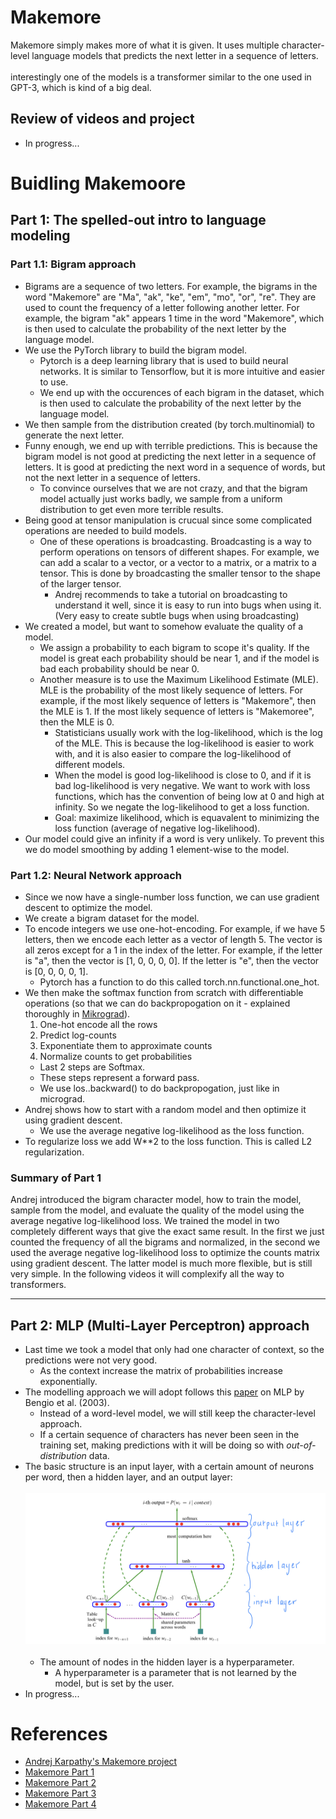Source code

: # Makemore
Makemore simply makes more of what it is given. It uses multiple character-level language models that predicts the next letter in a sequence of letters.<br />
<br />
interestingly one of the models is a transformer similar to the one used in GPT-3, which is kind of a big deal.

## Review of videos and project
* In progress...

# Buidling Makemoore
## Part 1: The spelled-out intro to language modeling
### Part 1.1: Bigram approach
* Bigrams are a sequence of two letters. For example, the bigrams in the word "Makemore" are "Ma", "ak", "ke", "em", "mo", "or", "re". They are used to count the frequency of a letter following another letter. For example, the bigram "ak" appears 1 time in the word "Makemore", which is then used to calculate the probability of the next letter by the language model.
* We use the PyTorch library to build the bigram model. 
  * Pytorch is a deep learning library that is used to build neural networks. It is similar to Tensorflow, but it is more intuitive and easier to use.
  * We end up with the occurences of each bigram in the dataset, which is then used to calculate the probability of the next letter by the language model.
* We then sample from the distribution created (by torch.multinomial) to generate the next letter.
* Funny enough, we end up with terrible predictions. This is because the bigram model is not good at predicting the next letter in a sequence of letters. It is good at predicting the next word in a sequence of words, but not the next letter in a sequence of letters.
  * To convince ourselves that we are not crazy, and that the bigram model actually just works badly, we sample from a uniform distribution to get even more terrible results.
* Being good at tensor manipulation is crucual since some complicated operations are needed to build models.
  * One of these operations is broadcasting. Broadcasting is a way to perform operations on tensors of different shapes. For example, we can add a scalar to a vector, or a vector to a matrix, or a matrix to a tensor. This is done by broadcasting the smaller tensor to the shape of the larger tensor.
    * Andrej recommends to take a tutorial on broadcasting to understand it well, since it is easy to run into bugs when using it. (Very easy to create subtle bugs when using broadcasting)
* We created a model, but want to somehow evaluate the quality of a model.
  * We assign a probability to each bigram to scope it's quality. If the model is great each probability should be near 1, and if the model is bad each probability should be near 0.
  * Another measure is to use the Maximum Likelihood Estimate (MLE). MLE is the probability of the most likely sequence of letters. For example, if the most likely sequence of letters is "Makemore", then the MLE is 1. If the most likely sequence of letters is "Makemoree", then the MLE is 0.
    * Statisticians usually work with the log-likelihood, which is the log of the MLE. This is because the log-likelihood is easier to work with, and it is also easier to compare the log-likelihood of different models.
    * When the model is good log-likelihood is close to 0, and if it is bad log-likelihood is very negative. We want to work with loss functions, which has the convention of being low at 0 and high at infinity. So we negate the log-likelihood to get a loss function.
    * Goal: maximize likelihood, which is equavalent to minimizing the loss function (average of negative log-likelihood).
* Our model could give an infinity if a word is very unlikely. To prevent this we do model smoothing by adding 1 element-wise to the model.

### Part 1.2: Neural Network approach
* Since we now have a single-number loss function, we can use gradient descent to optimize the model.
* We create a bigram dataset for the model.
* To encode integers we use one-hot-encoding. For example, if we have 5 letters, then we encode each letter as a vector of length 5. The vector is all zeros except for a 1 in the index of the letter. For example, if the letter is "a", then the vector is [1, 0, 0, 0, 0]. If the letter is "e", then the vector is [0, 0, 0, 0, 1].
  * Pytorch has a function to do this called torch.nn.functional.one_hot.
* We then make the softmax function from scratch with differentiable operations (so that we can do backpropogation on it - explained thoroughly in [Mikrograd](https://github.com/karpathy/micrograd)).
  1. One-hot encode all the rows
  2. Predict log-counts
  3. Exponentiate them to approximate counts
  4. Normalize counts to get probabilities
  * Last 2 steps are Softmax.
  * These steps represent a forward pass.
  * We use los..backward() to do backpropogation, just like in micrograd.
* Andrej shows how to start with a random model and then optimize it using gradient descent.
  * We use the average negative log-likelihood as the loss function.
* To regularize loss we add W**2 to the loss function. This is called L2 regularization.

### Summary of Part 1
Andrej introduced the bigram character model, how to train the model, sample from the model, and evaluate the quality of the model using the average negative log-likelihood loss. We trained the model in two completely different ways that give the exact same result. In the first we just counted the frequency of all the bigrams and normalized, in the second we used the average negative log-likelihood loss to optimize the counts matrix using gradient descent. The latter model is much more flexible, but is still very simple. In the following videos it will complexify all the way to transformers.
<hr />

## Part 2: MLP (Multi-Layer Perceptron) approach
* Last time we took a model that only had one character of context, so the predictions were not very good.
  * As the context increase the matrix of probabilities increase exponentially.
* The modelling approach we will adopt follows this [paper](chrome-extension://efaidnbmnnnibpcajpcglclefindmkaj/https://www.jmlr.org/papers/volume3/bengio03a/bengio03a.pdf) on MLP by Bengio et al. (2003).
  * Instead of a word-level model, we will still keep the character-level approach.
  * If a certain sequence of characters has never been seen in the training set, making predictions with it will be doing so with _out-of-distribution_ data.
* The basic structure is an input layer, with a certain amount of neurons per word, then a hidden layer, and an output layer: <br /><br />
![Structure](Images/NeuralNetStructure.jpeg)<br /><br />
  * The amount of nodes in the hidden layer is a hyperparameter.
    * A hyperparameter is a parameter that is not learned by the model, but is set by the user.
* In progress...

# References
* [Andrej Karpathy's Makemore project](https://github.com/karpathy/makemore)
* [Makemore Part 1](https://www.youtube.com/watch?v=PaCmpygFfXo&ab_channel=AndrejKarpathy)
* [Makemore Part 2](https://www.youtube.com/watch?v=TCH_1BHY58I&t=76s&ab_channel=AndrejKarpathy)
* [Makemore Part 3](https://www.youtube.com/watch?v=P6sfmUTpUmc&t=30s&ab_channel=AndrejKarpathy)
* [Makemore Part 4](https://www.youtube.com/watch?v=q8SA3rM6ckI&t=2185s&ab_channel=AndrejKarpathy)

--

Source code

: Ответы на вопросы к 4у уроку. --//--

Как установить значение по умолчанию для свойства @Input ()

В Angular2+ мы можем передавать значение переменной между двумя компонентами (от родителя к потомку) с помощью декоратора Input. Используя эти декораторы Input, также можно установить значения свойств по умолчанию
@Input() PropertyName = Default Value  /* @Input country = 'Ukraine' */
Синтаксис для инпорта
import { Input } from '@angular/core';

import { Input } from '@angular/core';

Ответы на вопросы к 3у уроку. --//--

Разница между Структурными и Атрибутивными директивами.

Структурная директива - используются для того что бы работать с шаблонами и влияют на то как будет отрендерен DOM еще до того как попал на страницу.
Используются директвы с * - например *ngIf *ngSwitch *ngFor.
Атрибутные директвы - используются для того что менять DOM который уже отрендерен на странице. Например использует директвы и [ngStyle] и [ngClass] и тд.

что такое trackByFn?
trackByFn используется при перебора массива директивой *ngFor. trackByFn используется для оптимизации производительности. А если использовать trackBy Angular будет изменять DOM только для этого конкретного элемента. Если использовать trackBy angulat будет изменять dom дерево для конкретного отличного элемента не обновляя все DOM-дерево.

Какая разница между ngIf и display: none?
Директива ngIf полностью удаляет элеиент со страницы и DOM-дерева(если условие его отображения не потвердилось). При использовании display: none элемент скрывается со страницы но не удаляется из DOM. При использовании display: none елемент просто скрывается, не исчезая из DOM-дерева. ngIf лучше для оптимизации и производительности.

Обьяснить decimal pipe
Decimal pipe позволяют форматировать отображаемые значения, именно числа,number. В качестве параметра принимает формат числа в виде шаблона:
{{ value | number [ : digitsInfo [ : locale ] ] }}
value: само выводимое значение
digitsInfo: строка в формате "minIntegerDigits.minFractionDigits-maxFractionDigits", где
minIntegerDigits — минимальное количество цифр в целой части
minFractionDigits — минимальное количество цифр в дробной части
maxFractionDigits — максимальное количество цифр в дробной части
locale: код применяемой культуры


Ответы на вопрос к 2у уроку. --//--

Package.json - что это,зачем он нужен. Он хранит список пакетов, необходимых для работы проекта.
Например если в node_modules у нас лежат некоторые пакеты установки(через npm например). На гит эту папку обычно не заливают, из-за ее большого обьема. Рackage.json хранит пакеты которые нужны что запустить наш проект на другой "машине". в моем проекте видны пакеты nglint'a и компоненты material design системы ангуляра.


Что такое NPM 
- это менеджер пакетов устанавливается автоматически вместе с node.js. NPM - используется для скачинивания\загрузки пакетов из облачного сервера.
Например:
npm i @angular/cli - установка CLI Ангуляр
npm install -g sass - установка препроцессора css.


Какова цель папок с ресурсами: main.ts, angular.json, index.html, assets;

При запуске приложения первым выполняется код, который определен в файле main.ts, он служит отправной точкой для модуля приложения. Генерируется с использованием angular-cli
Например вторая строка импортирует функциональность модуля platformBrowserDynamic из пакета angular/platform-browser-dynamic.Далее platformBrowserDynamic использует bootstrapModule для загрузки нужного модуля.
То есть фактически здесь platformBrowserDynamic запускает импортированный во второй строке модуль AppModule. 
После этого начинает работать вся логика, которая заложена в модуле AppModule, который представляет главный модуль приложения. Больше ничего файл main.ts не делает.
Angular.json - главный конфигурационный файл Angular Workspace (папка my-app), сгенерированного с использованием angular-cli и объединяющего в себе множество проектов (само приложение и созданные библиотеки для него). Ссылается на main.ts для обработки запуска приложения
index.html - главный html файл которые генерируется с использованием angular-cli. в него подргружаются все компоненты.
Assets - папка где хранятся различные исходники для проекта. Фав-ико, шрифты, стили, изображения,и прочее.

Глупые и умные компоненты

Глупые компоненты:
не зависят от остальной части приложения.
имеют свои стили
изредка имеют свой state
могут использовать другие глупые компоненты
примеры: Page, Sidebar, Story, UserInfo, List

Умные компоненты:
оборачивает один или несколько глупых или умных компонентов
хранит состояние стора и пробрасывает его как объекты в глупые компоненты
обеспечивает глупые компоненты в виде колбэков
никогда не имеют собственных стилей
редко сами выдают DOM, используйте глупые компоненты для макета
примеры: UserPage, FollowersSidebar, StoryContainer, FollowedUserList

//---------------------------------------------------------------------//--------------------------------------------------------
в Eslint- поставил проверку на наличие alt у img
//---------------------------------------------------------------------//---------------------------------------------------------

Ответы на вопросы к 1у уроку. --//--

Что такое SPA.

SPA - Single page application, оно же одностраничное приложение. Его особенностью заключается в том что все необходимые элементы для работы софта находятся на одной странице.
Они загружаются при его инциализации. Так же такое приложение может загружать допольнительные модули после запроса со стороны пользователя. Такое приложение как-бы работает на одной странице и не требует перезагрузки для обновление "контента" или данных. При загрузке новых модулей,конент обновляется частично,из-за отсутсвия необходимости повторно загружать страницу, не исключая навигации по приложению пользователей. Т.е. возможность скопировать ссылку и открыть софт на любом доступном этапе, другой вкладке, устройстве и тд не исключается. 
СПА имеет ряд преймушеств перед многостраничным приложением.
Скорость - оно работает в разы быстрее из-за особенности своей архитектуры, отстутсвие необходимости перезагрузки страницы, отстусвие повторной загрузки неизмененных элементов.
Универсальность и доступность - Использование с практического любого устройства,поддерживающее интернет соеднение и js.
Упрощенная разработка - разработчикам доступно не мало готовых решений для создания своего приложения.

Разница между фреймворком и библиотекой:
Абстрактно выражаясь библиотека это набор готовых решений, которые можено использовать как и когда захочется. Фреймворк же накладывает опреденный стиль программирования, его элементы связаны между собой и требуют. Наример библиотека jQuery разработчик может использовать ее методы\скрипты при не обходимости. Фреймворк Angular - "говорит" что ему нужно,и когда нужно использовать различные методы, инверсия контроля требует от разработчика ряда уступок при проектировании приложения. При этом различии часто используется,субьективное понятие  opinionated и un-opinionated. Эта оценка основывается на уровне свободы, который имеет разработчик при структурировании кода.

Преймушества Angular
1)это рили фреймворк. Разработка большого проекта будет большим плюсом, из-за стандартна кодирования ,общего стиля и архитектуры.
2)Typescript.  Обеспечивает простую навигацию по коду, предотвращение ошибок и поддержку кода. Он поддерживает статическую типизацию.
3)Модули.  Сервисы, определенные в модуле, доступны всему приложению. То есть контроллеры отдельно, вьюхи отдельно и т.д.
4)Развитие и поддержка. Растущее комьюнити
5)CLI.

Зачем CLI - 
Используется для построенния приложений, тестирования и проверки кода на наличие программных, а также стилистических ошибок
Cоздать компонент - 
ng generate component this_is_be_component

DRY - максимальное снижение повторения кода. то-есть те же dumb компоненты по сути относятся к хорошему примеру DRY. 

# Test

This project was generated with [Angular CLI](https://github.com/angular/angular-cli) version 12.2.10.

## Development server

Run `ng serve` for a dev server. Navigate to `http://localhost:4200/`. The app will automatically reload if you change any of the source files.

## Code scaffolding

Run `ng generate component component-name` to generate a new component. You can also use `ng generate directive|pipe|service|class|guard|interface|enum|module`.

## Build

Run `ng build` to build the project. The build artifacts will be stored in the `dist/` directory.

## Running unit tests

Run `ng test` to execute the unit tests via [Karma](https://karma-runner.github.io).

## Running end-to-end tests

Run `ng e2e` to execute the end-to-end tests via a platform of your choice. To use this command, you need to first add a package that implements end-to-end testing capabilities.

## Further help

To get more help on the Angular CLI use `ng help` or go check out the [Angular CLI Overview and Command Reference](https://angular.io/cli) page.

Task objective: Take from the listing every line in which the word "terrible" appears.

Solution to this task:
* Funny enough, we end up with terrible predictions. This is because the bigram model is not good at predicting the next letter in a sequence of letters. It is good at predicting the next word in a sequence of words, but not the next letter in a sequence of letters.
  * To convince ourselves that we are not crazy, and that the bigram model actually just works badly, we sample from a uniform distribution to get even more terrible results.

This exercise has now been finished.